### Your instructions
Write out exactly the lines below that run from the one containing "5.8–10.1% | 5.2–10.9% |" through the one containing "1–2 | 0–2 | 0–2 |", both included, with no other lines.
++++ Provided material
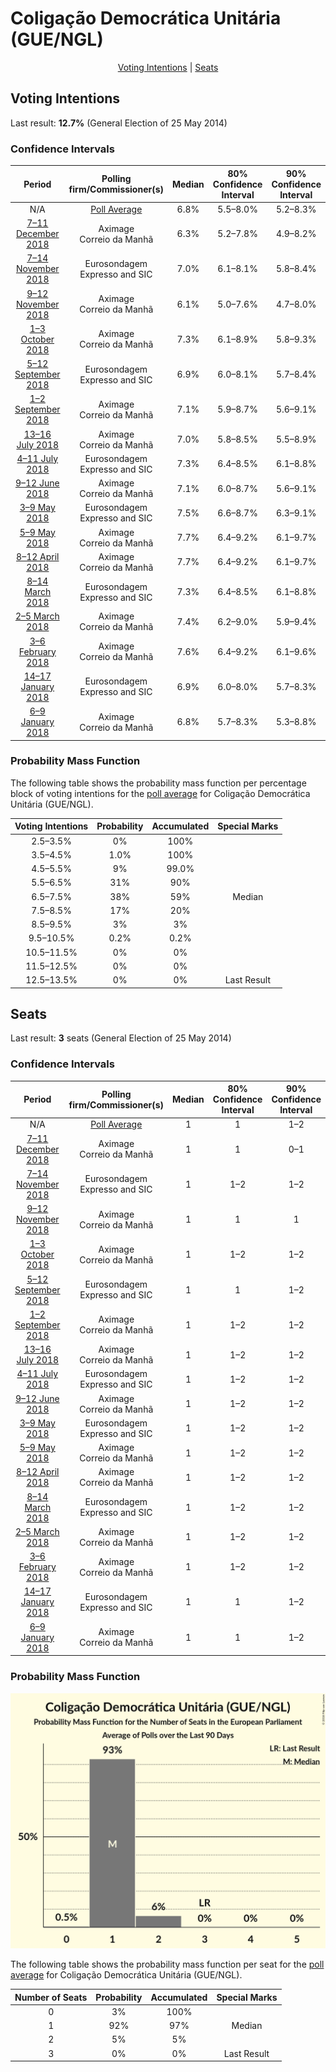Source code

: # Coligação Democrática Unitária (GUE/NGL)

<p align="center"><a href="#voting-intentions">Voting Intentions</a> | <a href="#seats">Seats</a></p>

## Voting Intentions

Last result: **12.7%** (General Election of 25 May 2014)

### Confidence Intervals

| Period     | Polling firm/Commissioner(s) | Median | 80% Confidence Interval | 90% Confidence Interval | 95% Confidence Interval | 99% Confidence Interval |
|:----------:|:----------------:|:-----------:|:-----------------------:|:-----------------------:|:-----------------------:|:-----------------------:|
| N/A | [Poll Average](average.html) | 6.8% | 5.5–8.0% | 5.2–8.3% | 4.9–8.6% | 4.4–9.3% |
| [7–11 December 2018](2018-12-11-Aximage.html) | Aximage <br> Correio da Manhã | 6.3% | 5.2–7.8% | 4.9–8.2% | 4.6–8.6% | 4.1–9.3% |
| [7–14 November 2018](2018-11-14-Eurosondagem.html) | Eurosondagem <br> Expresso and SIC | 7.0% | 6.1–8.1% | 5.8–8.4% | 5.6–8.7% | 5.2–9.3% |
| [9–12 November 2018](2018-11-12-Aximage.html) | Aximage <br> Correio da Manhã | 6.1% | 5.0–7.6% | 4.7–8.0% | 4.5–8.4% | 4.0–9.1% |
| [1–3 October 2018](2018-10-03-Aximage.html) | Aximage <br> Correio da Manhã | 7.3% | 6.1–8.9% | 5.8–9.3% | 5.5–9.7% | 5.0–10.5% |
| [5–12 September 2018](2018-09-12-Eurosondagem.html) | Eurosondagem <br> Expresso and SIC | 6.9% | 6.0–8.1% | 5.7–8.4% | 5.5–8.7% | 5.1–9.3% |
| [1–2 September 2018](2018-09-02-Aximage.html) | Aximage <br> Correio da Manhã | 7.1% | 5.9–8.7% | 5.6–9.1% | 5.3–9.5% | 4.8–10.3% |
| [13–16 July 2018](2018-07-16-Aximage.html) | Aximage <br> Correio da Manhã | 7.0% | 5.8–8.5% | 5.5–8.9% | 5.2–9.3% | 4.7–10.1% |
| [4–11 July 2018](2018-07-11-Eurosondagem.html) | Eurosondagem <br> Expresso and SIC | 7.3% | 6.4–8.5% | 6.1–8.8% | 5.9–9.1% | 5.4–9.7% |
| [9–12 June 2018](2018-06-12-Aximage.html) | Aximage <br> Correio da Manhã | 7.1% | 6.0–8.7% | 5.6–9.1% | 5.3–9.5% | 4.8–10.3% |
| [3–9 May 2018](2018-05-09-Eurosondagem.html) | Eurosondagem <br> Expresso and SIC | 7.5% | 6.6–8.7% | 6.3–9.1% | 6.1–9.3% | 5.6–9.9% |
| [5–9 May 2018](2018-05-09-Aximage.html) | Aximage <br> Correio da Manhã | 7.7% | 6.4–9.2% | 6.1–9.7% | 5.8–10.1% | 5.3–10.9% |
| [8–12 April 2018](2018-04-12-Aximage.html) | Aximage <br> Correio da Manhã | 7.7% | 6.4–9.2% | 6.1–9.7% | 5.8–10.1% | 5.2–10.9% |
| [8–14 March 2018](2018-03-14-Eurosondagem.html) | Eurosondagem <br> Expresso and SIC | 7.3% | 6.4–8.5% | 6.1–8.8% | 5.9–9.1% | 5.4–9.7% |
| [2–5 March 2018](2018-03-05-Aximage.html) | Aximage <br> Correio da Manhã | 7.4% | 6.2–9.0% | 5.9–9.4% | 5.6–9.8% | 5.1–10.6% |
| [3–6 February 2018](2018-02-06-Aximage.html) | Aximage <br> Correio da Manhã | 7.6% | 6.4–9.2% | 6.1–9.6% | 5.8–10.0% | 5.2–10.8% |
| [14–17 January 2018](2018-01-17-Eurosondagem.html) | Eurosondagem <br> Expresso and SIC | 6.9% | 6.0–8.0% | 5.7–8.3% | 5.5–8.6% | 5.1–9.2% |
| [6–9 January 2018](2018-01-09-Aximage.html) | Aximage <br> Correio da Manhã | 6.8% | 5.7–8.3% | 5.3–8.8% | 5.1–9.1% | 4.6–9.9% |

### Probability Mass Function

The following table shows the probability mass function per percentage block of voting intentions for the [poll average](average.html) for Coligação Democrática Unitária (GUE/NGL).

| Voting Intentions | Probability | Accumulated | Special Marks |
|:-----------------:|:-----------:|:-----------:|:-------------:|
| 2.5–3.5% | 0% | 100% |  |
| 3.5–4.5% | 1.0% | 100% |  |
| 4.5–5.5% | 9% | 99.0% |  |
| 5.5–6.5% | 31% | 90% |  |
| 6.5–7.5% | 38% | 59% | Median |
| 7.5–8.5% | 17% | 20% |  |
| 8.5–9.5% | 3% | 3% |  |
| 9.5–10.5% | 0.2% | 0.2% |  |
| 10.5–11.5% | 0% | 0% |  |
| 11.5–12.5% | 0% | 0% |  |
| 12.5–13.5% | 0% | 0% | Last Result |


## Seats

Last result: **3** seats (General Election of 25 May 2014)

### Confidence Intervals

| Period     | Polling firm/Commissioner(s) | Median | 80% Confidence Interval | 90% Confidence Interval | 95% Confidence Interval | 99% Confidence Interval |
|:----------:|:----------------:|:------:|:-----------------------:|:-----------------------:|:-----------------------:|:-----------------------:|
| N/A | [Poll Average](average.html) | 1 | 1 | 1–2 | 0–2 | 0–2 |
| [7–11 December 2018](2018-12-11-Aximage.html) | Aximage <br> Correio da Manhã | 1 | 1 | 0–1 | 0–1 | 0–1 |
| [7–14 November 2018](2018-11-14-Eurosondagem.html) | Eurosondagem <br> Expresso and SIC | 1 | 1–2 | 1–2 | 1–2 | 1–2 |
| [9–12 November 2018](2018-11-12-Aximage.html) | Aximage <br> Correio da Manhã | 1 | 1 | 1 | 1 | 0–2 |
| [1–3 October 2018](2018-10-03-Aximage.html) | Aximage <br> Correio da Manhã | 1 | 1–2 | 1–2 | 1–2 | 1–2 |
| [5–12 September 2018](2018-09-12-Eurosondagem.html) | Eurosondagem <br> Expresso and SIC | 1 | 1 | 1–2 | 1–2 | 1–2 |
| [1–2 September 2018](2018-09-02-Aximage.html) | Aximage <br> Correio da Manhã | 1 | 1–2 | 1–2 | 1–2 | 1–2 |
| [13–16 July 2018](2018-07-16-Aximage.html) | Aximage <br> Correio da Manhã | 1 | 1–2 | 1–2 | 1–2 | 1–2 |
| [4–11 July 2018](2018-07-11-Eurosondagem.html) | Eurosondagem <br> Expresso and SIC | 1 | 1–2 | 1–2 | 1–2 | 1–2 |
| [9–12 June 2018](2018-06-12-Aximage.html) | Aximage <br> Correio da Manhã | 1 | 1–2 | 1–2 | 1–2 | 1–2 |
| [3–9 May 2018](2018-05-09-Eurosondagem.html) | Eurosondagem <br> Expresso and SIC | 1 | 1–2 | 1–2 | 1–2 | 1–2 |
| [5–9 May 2018](2018-05-09-Aximage.html) | Aximage <br> Correio da Manhã | 1 | 1–2 | 1–2 | 1–2 | 1–2 |
| [8–12 April 2018](2018-04-12-Aximage.html) | Aximage <br> Correio da Manhã | 1 | 1–2 | 1–2 | 1–2 | 1–2 |
| [8–14 March 2018](2018-03-14-Eurosondagem.html) | Eurosondagem <br> Expresso and SIC | 1 | 1–2 | 1–2 | 1–2 | 1–2 |
| [2–5 March 2018](2018-03-05-Aximage.html) | Aximage <br> Correio da Manhã | 1 | 1–2 | 1–2 | 1–2 | 1–2 |
| [3–6 February 2018](2018-02-06-Aximage.html) | Aximage <br> Correio da Manhã | 1 | 1–2 | 1–2 | 1–2 | 1–2 |
| [14–17 January 2018](2018-01-17-Eurosondagem.html) | Eurosondagem <br> Expresso and SIC | 1 | 1 | 1–2 | 1–2 | 1–2 |
| [6–9 January 2018](2018-01-09-Aximage.html) | Aximage <br> Correio da Manhã | 1 | 1 | 1–2 | 1–2 | 1–2 |

### Probability Mass Function

![Graph with seats probability mass function not yet produced](average-seats-pmf-coligaçãodemocráticaunitáriaguengl.png "Seats Probability Mass Function")

The following table shows the probability mass function per seat for the [poll average](average.html) for Coligação Democrática Unitária (GUE/NGL).

| Number of Seats | Probability | Accumulated | Special Marks |
|:---------------:|:-----------:|:-----------:|:-------------:|
| 0 | 3% | 100% |  |
| 1 | 92% | 97% | Median |
| 2 | 5% | 5% |  |
| 3 | 0% | 0% | Last Result |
++++++++
### Expected answer
| [8–12 April 2018](2018-04-12-Aximage.html) | Aximage <br> Correio da Manhã | 7.7% | 6.4–9.2% | 6.1–9.7% | 5.8–10.1% | 5.2–10.9% |
| [8–14 March 2018](2018-03-14-Eurosondagem.html) | Eurosondagem <br> Expresso and SIC | 7.3% | 6.4–8.5% | 6.1–8.8% | 5.9–9.1% | 5.4–9.7% |
| [2–5 March 2018](2018-03-05-Aximage.html) | Aximage <br> Correio da Manhã | 7.4% | 6.2–9.0% | 5.9–9.4% | 5.6–9.8% | 5.1–10.6% |
| [3–6 February 2018](2018-02-06-Aximage.html) | Aximage <br> Correio da Manhã | 7.6% | 6.4–9.2% | 6.1–9.6% | 5.8–10.0% | 5.2–10.8% |
| [14–17 January 2018](2018-01-17-Eurosondagem.html) | Eurosondagem <br> Expresso and SIC | 6.9% | 6.0–8.0% | 5.7–8.3% | 5.5–8.6% | 5.1–9.2% |
| [6–9 January 2018](2018-01-09-Aximage.html) | Aximage <br> Correio da Manhã | 6.8% | 5.7–8.3% | 5.3–8.8% | 5.1–9.1% | 4.6–9.9% |

### Probability Mass Function

The following table shows the probability mass function per percentage block of voting intentions for the [poll average](average.html) for Coligação Democrática Unitária (GUE/NGL).

| Voting Intentions | Probability | Accumulated | Special Marks |
|:-----------------:|:-----------:|:-----------:|:-------------:|
| 2.5–3.5% | 0% | 100% |  |
| 3.5–4.5% | 1.0% | 100% |  |
| 4.5–5.5% | 9% | 99.0% |  |
| 5.5–6.5% | 31% | 90% |  |
| 6.5–7.5% | 38% | 59% | Median |
| 7.5–8.5% | 17% | 20% |  |
| 8.5–9.5% | 3% | 3% |  |
| 9.5–10.5% | 0.2% | 0.2% |  |
| 10.5–11.5% | 0% | 0% |  |
| 11.5–12.5% | 0% | 0% |  |
| 12.5–13.5% | 0% | 0% | Last Result |


## Seats

Last result: **3** seats (General Election of 25 May 2014)

### Confidence Intervals

| Period     | Polling firm/Commissioner(s) | Median | 80% Confidence Interval | 90% Confidence Interval | 95% Confidence Interval | 99% Confidence Interval |
|:----------:|:----------------:|:------:|:-----------------------:|:-----------------------:|:-----------------------:|:-----------------------:|
| N/A | [Poll Average](average.html) | 1 | 1 | 1–2 | 0–2 | 0–2 |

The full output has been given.